The problem:
Extract word for word the lines of the listing from its start to the line holding "- Remove Special Character #37", both ends kept; pictures are not part of the copy.

Exercise data:
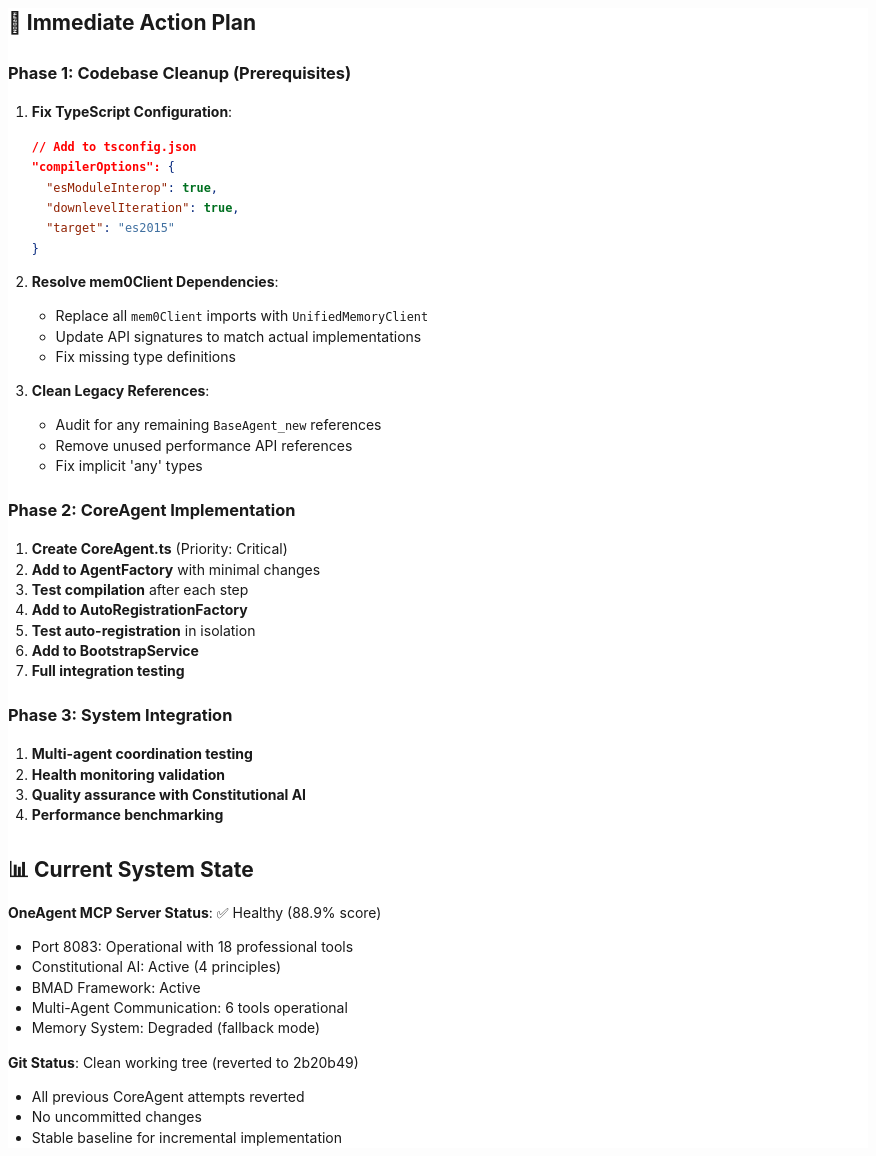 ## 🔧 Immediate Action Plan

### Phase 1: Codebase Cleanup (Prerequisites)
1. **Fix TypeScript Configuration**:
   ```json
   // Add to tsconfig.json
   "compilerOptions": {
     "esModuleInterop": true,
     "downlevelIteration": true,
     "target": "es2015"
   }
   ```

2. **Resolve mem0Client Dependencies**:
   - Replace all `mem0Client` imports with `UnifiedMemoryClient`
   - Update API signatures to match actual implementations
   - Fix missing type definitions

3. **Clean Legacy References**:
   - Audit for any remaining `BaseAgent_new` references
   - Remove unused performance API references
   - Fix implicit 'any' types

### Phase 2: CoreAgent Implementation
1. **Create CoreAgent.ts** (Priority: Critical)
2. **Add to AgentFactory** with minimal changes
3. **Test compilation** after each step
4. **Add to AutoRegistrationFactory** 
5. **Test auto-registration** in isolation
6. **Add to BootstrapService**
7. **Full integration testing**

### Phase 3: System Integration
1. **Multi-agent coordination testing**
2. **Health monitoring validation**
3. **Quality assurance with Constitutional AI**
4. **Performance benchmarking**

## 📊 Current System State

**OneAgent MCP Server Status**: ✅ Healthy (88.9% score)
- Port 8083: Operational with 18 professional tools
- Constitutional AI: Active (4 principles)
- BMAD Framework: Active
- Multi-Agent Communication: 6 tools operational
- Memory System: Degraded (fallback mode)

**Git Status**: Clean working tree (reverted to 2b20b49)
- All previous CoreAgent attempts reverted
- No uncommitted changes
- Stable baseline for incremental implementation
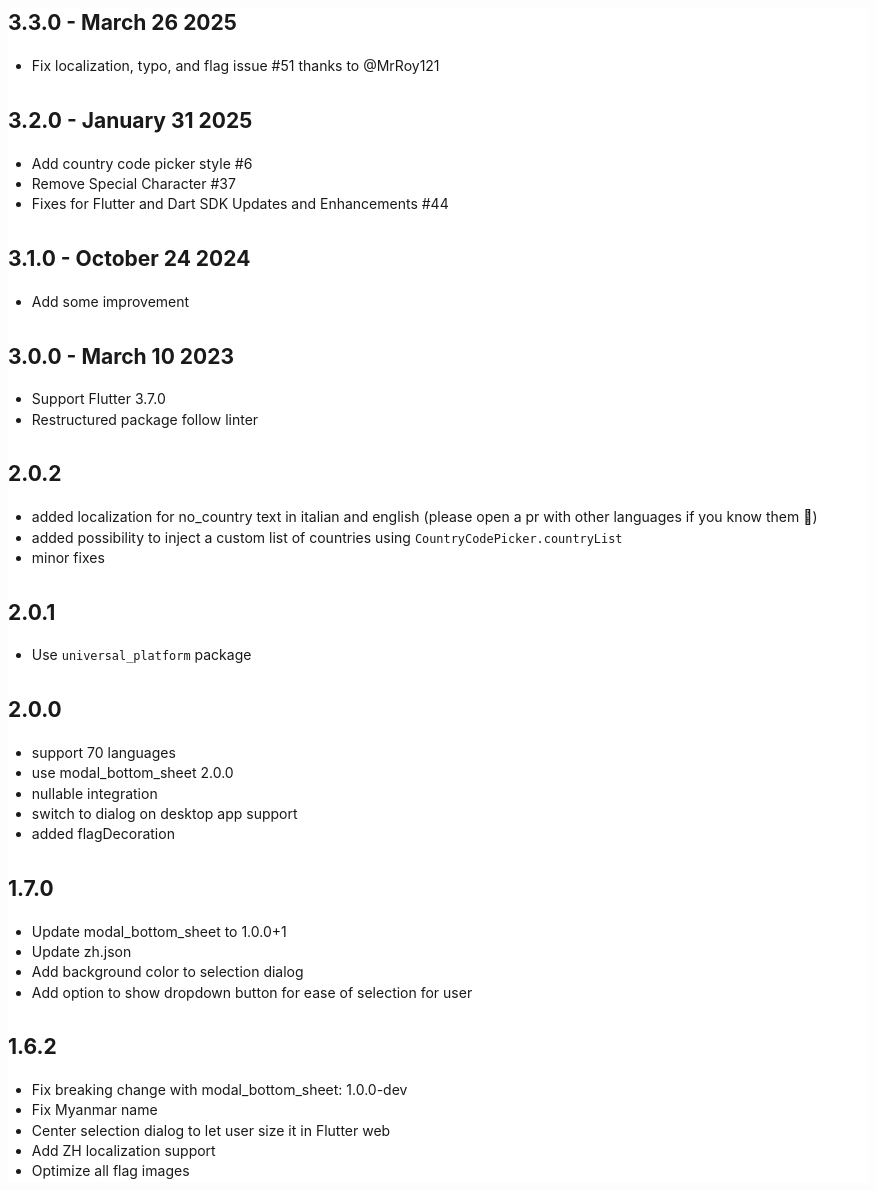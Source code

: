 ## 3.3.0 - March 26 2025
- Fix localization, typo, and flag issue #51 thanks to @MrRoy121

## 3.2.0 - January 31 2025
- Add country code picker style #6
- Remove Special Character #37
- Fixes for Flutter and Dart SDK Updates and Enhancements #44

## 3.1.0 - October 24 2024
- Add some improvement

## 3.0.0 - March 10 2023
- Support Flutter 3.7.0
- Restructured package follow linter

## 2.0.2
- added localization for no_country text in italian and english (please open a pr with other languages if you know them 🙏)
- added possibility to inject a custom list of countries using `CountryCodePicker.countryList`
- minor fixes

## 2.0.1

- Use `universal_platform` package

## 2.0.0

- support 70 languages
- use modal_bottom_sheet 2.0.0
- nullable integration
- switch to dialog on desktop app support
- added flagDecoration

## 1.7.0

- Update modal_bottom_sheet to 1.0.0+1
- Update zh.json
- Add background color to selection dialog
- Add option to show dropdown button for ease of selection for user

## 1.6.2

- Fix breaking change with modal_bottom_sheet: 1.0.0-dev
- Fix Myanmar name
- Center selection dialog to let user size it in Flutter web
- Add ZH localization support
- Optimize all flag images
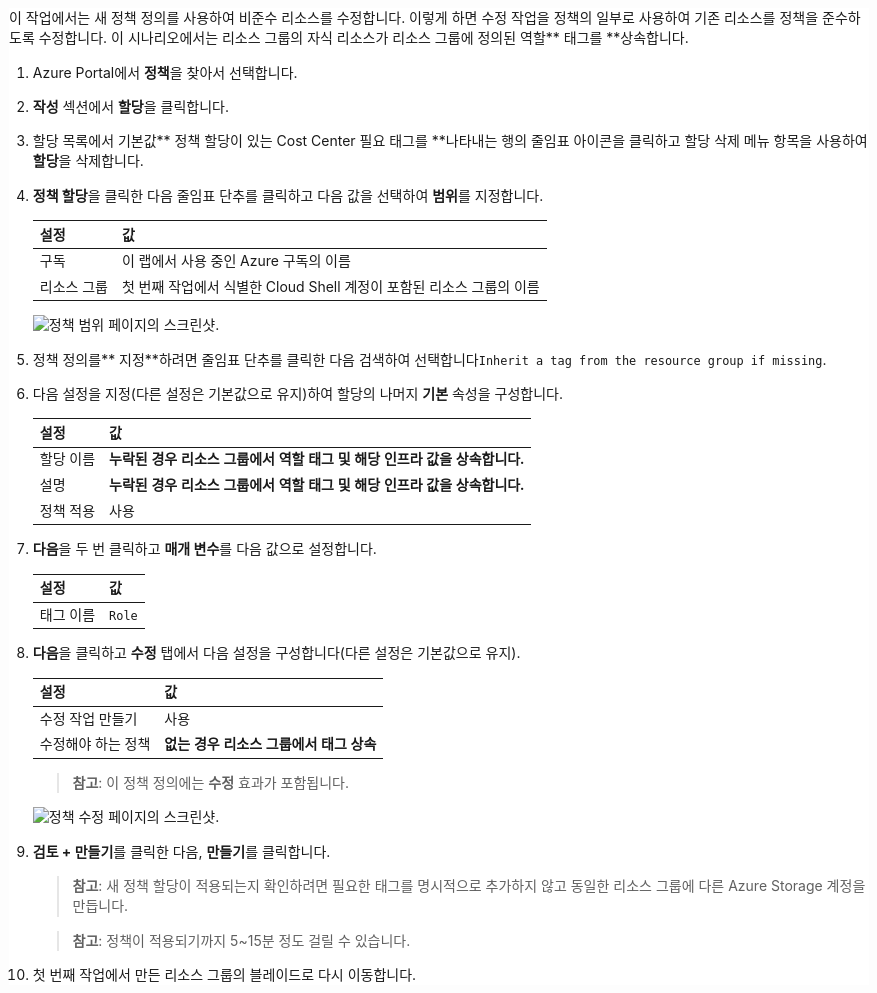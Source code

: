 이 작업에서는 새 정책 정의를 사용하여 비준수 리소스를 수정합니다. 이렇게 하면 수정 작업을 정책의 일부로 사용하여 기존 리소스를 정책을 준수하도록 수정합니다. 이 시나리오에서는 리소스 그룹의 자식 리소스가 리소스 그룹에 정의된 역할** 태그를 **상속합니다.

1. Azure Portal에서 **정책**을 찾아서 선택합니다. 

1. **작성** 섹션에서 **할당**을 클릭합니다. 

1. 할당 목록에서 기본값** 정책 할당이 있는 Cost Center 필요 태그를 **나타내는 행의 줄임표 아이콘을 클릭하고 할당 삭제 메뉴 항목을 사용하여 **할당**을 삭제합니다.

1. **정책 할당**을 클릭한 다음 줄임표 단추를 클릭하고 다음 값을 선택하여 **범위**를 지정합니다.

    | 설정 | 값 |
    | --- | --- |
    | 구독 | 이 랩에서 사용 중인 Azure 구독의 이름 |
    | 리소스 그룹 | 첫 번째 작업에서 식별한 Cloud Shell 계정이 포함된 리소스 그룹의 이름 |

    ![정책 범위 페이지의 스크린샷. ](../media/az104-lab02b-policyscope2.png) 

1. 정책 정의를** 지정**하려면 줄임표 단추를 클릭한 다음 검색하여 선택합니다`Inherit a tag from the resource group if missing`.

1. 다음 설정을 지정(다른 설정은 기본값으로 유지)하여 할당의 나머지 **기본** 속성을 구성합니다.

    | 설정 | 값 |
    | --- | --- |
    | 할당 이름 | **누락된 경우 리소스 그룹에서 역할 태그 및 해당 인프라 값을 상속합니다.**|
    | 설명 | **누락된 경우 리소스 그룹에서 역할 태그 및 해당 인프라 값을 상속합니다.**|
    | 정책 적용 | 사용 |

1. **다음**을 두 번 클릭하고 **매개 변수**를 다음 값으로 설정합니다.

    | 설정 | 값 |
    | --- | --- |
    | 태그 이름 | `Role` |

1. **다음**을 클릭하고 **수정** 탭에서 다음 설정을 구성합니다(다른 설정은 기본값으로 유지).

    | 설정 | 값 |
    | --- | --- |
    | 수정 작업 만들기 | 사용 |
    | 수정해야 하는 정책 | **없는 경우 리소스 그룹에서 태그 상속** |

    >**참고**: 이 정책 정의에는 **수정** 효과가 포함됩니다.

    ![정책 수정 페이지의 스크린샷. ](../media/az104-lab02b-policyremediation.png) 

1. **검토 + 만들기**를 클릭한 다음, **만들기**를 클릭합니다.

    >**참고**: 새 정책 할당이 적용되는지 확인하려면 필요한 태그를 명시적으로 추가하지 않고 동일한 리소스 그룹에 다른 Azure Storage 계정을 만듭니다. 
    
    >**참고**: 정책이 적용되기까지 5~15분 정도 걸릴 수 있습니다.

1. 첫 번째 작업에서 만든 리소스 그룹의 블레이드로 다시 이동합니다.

Response to the task:
 ## 🔧 Immediate Action Plan

### Phase 1: Codebase Cleanup (Prerequisites)
1. **Fix TypeScript Configuration**:
   ```json
   // Add to tsconfig.json
   "compilerOptions": {
     "esModuleInterop": true,
     "downlevelIteration": true,
     "target": "es2015"
   }
   ```

2. **Resolve mem0Client Dependencies**:
   - Replace all `mem0Client` imports with `UnifiedMemoryClient`
   - Update API signatures to match actual implementations
   - Fix missing type definitions

3. **Clean Legacy References**:
   - Audit for any remaining `BaseAgent_new` references
   - Remove unused performance API references
   - Fix implicit 'any' types

### Phase 2: CoreAgent Implementation
1. **Create CoreAgent.ts** (Priority: Critical)
2. **Add to AgentFactory** with minimal changes
3. **Test compilation** after each step
4. **Add to AutoRegistrationFactory** 
5. **Test auto-registration** in isolation
6. **Add to BootstrapService**
7. **Full integration testing**

### Phase 3: System Integration
1. **Multi-agent coordination testing**
2. **Health monitoring validation**
3. **Quality assurance with Constitutional AI**
4. **Performance benchmarking**

## 📊 Current System State

**OneAgent MCP Server Status**: ✅ Healthy (88.9% score)
- Port 8083: Operational with 18 professional tools
- Constitutional AI: Active (4 principles)
- BMAD Framework: Active
- Multi-Agent Communication: 6 tools operational
- Memory System: Degraded (fallback mode)

**Git Status**: Clean working tree (reverted to 2b20b49)
- All previous CoreAgent attempts reverted
- No uncommitted changes
- Stable baseline for incremental implementation
Source code

: ## 3.3.0 - March 26 2025
- Fix localization, typo, and flag issue #51 thanks to @MrRoy121

## 3.2.0 - January 31 2025
- Add country code picker style #6
- Remove Special Character #37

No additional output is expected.